-------- Data in this exercise

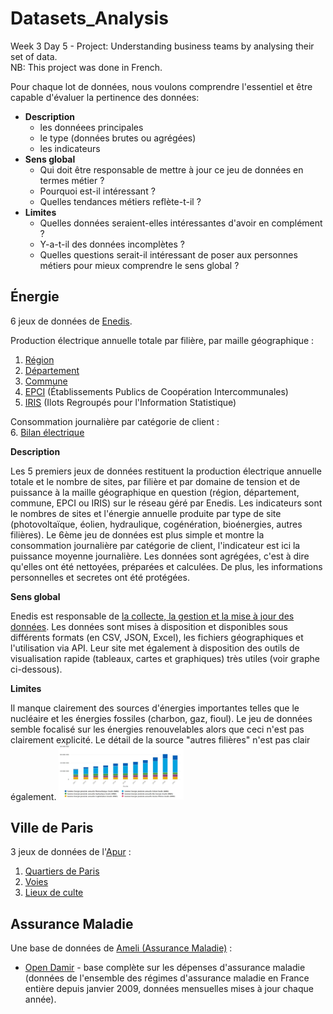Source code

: # Datasets_Analysis

Week 3 Day 5 - Project: Understanding business teams by analysing their set of data.  
NB: This project was done in French.

Pour chaque lot de données, nous voulons comprendre l'essentiel et être capable d'évaluer la pertinence des données:  
- **Description** 
  - les donnéees principales
  - le type (données brutes ou agrégées)
  - les indicateurs  
- **Sens global**
  - Qui doit être responsable de mettre à jour ce jeu de données en termes métier ? 
  - Pourquoi est-il intéressant ? 
  - Quelles tendances métiers reflète-t-il ?  
- **Limites**
  - Quelles données seraient-elles intéressantes d'avoir en complément ? 
  - Y-a-t-il des données incomplètes ? 
  - Quelles questions serait-il intéressant de poser aux personnes métiers pour mieux comprendre le sens global ?

## Énergie

6 jeux de données de [Enedis](https://data.enedis.fr/pages/accueil/).  

Production électrique annuelle totale par filière, par maille géographique :
1. [Région](https://data.enedis.fr/explore/dataset/production-electrique-par-filiere-a-la-maille-region/)
2. [Département](https://data.enedis.fr/explore/dataset/production-electrique-par-filiere-a-la-maille-departement/)
3. [Commune](https://data.enedis.fr/explore/dataset/production-electrique-par-filiere-a-la-maille-commune/)
4. [EPCI](https://data.enedis.fr/explore/dataset/production-electrique-par-filiere-a-la-maille-epci/) (Établissements Publics de Coopération Intercommunales)
5. [IRIS](https://data.enedis.fr/explore/dataset/production-electrique-par-filiere-a-la-maille-iris/) (Ilots Regroupés pour l'Information Statistique)   

Consommation journalière par catégorie de client :  
6. [Bilan électrique](https://data.enedis.fr/explore/dataset/bilan-electrique-transpose/)

**Description**  

Les 5 premiers jeux de données restituent la production électrique annuelle totale et le nombre de sites, par filière et par domaine de tension et de puissance à la maille géographique en question (région, département, commune, EPCI ou IRIS) sur le réseau géré par Enedis. Les indicateurs sont le nombres de sites et l'énergie annuelle produite  par type de site (photovoltaïque, éolien, hydraulique, cogénération, bioénergies, autres filières). Le 6ème jeu de données est plus simple et montre la consommation journalière par catégorie de client, l'indicateur est ici la puissance moyenne journalière. Les données sont agrégées, c'est à dire qu'elles ont été nettoyées, préparées et calculées. De plus, les informations personnelles et secretes ont été protégées.

**Sens global**  

Enedis est responsable de [la collecte, la gestion et la mise à jour des données](https://www.enedis.fr/gerer-les-donnees). Les données sont mises à disposition et disponibles sous différents formats (en CSV, JSON, Excel), les fichiers géographiques et l'utilisation via API. Leur site met également à disposition des outils de visualisation rapide (tableaux, cartes et graphiques) très utiles (voir graphe ci-dessous). 

**Limites**  

Il manque clairement des sources d'énergies importantes telles que le nucléaire et les énergies fossiles (charbon, gaz, fioul). Le jeu de données semble focalisé sur les énergies renouvelables alors que ceci n'est pas clairement explicité. Le détail de la source "autres filières" n'est pas clair également.
<img src=/Graph_Enedis.jpg width="200" />

## Ville de Paris

3 jeux de données de l'[Apur](https://opendata.apur.org/) :
1) [Quartiers de Paris](https://opendata.apur.org/maps/quartier-de-paris)
2) [Voies](https://opendata.apur.org/maps/voie)
3) [Lieux de culte](https://opendata.apur.org/maps/equipement-ponctuel-culte)

## Assurance Maladie

Une base de données de [Ameli (Assurance Maladie)](https://assurance-maladie.ameli.fr/etudes-et-donnees/donnees/liste-bases-de-donnees-open-data) :  
- [Open Damir](https://assurance-maladie.ameli.fr/etudes-et-donnees/open-damir-depenses-sante-interregimes) - base complète sur les dépenses d'assurance maladie (données de l'ensemble des régimes d'assurance maladie en France entière depuis janvier 2009, données mensuelles mises à jour chaque année).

----------------

Task objective
Word for word, repeat all the data, but not its images.

Answer for the task
Source code

: # Datasets_Analysis

Week 3 Day 5 - Project: Understanding business teams by analysing their set of data.  
NB: This project was done in French.

Pour chaque lot de données, nous voulons comprendre l'essentiel et être capable d'évaluer la pertinence des données:  
- **Description** 
  - les donnéees principales
  - le type (données brutes ou agrégées)
  - les indicateurs  
- **Sens global**
  - Qui doit être responsable de mettre à jour ce jeu de données en termes métier ? 
  - Pourquoi est-il intéressant ? 
  - Quelles tendances métiers reflète-t-il ?  
- **Limites**
  - Quelles données seraient-elles intéressantes d'avoir en complément ? 
  - Y-a-t-il des données incomplètes ? 
  - Quelles questions serait-il intéressant de poser aux personnes métiers pour mieux comprendre le sens global ?

## Énergie

6 jeux de données de [Enedis](https://data.enedis.fr/pages/accueil/).  

Production électrique annuelle totale par filière, par maille géographique :
1. [Région](https://data.enedis.fr/explore/dataset/production-electrique-par-filiere-a-la-maille-region/)
2. [Département](https://data.enedis.fr/explore/dataset/production-electrique-par-filiere-a-la-maille-departement/)
3. [Commune](https://data.enedis.fr/explore/dataset/production-electrique-par-filiere-a-la-maille-commune/)
4. [EPCI](https://data.enedis.fr/explore/dataset/production-electrique-par-filiere-a-la-maille-epci/) (Établissements Publics de Coopération Intercommunales)
5. [IRIS](https://data.enedis.fr/explore/dataset/production-electrique-par-filiere-a-la-maille-iris/) (Ilots Regroupés pour l'Information Statistique)   

Consommation journalière par catégorie de client :  
6. [Bilan électrique](https://data.enedis.fr/explore/dataset/bilan-electrique-transpose/)

**Description**  

Les 5 premiers jeux de données restituent la production électrique annuelle totale et le nombre de sites, par filière et par domaine de tension et de puissance à la maille géographique en question (région, département, commune, EPCI ou IRIS) sur le réseau géré par Enedis. Les indicateurs sont le nombres de sites et l'énergie annuelle produite  par type de site (photovoltaïque, éolien, hydraulique, cogénération, bioénergies, autres filières). Le 6ème jeu de données est plus simple et montre la consommation journalière par catégorie de client, l'indicateur est ici la puissance moyenne journalière. Les données sont agrégées, c'est à dire qu'elles ont été nettoyées, préparées et calculées. De plus, les informations personnelles et secretes ont été protégées.

**Sens global**  

Enedis est responsable de [la collecte, la gestion et la mise à jour des données](https://www.enedis.fr/gerer-les-donnees). Les données sont mises à disposition et disponibles sous différents formats (en CSV, JSON, Excel), les fichiers géographiques et l'utilisation via API. Leur site met également à disposition des outils de visualisation rapide (tableaux, cartes et graphiques) très utiles (voir graphe ci-dessous). 

**Limites**  

Il manque clairement des sources d'énergies importantes telles que le nucléaire et les énergies fossiles (charbon, gaz, fioul). Le jeu de données semble focalisé sur les énergies renouvelables alors que ceci n'est pas clairement explicité. Le détail de la source "autres filières" n'est pas clair également.
<img src=/Graph_Enedis.jpg width="200" />

## Ville de Paris

3 jeux de données de l'[Apur](https://opendata.apur.org/) :
1) [Quartiers de Paris](https://opendata.apur.org/maps/quartier-de-paris)
2) [Voies](https://opendata.apur.org/maps/voie)
3) [Lieux de culte](https://opendata.apur.org/maps/equipement-ponctuel-culte)

## Assurance Maladie

Une base de données de [Ameli (Assurance Maladie)](https://assurance-maladie.ameli.fr/etudes-et-donnees/donnees/liste-bases-de-donnees-open-data) :  
- [Open Damir](https://assurance-maladie.ameli.fr/etudes-et-donnees/open-damir-depenses-sante-interregimes) - base complète sur les dépenses d'assurance maladie (données de l'ensemble des régimes d'assurance maladie en France entière depuis janvier 2009, données mensuelles mises à jour chaque année).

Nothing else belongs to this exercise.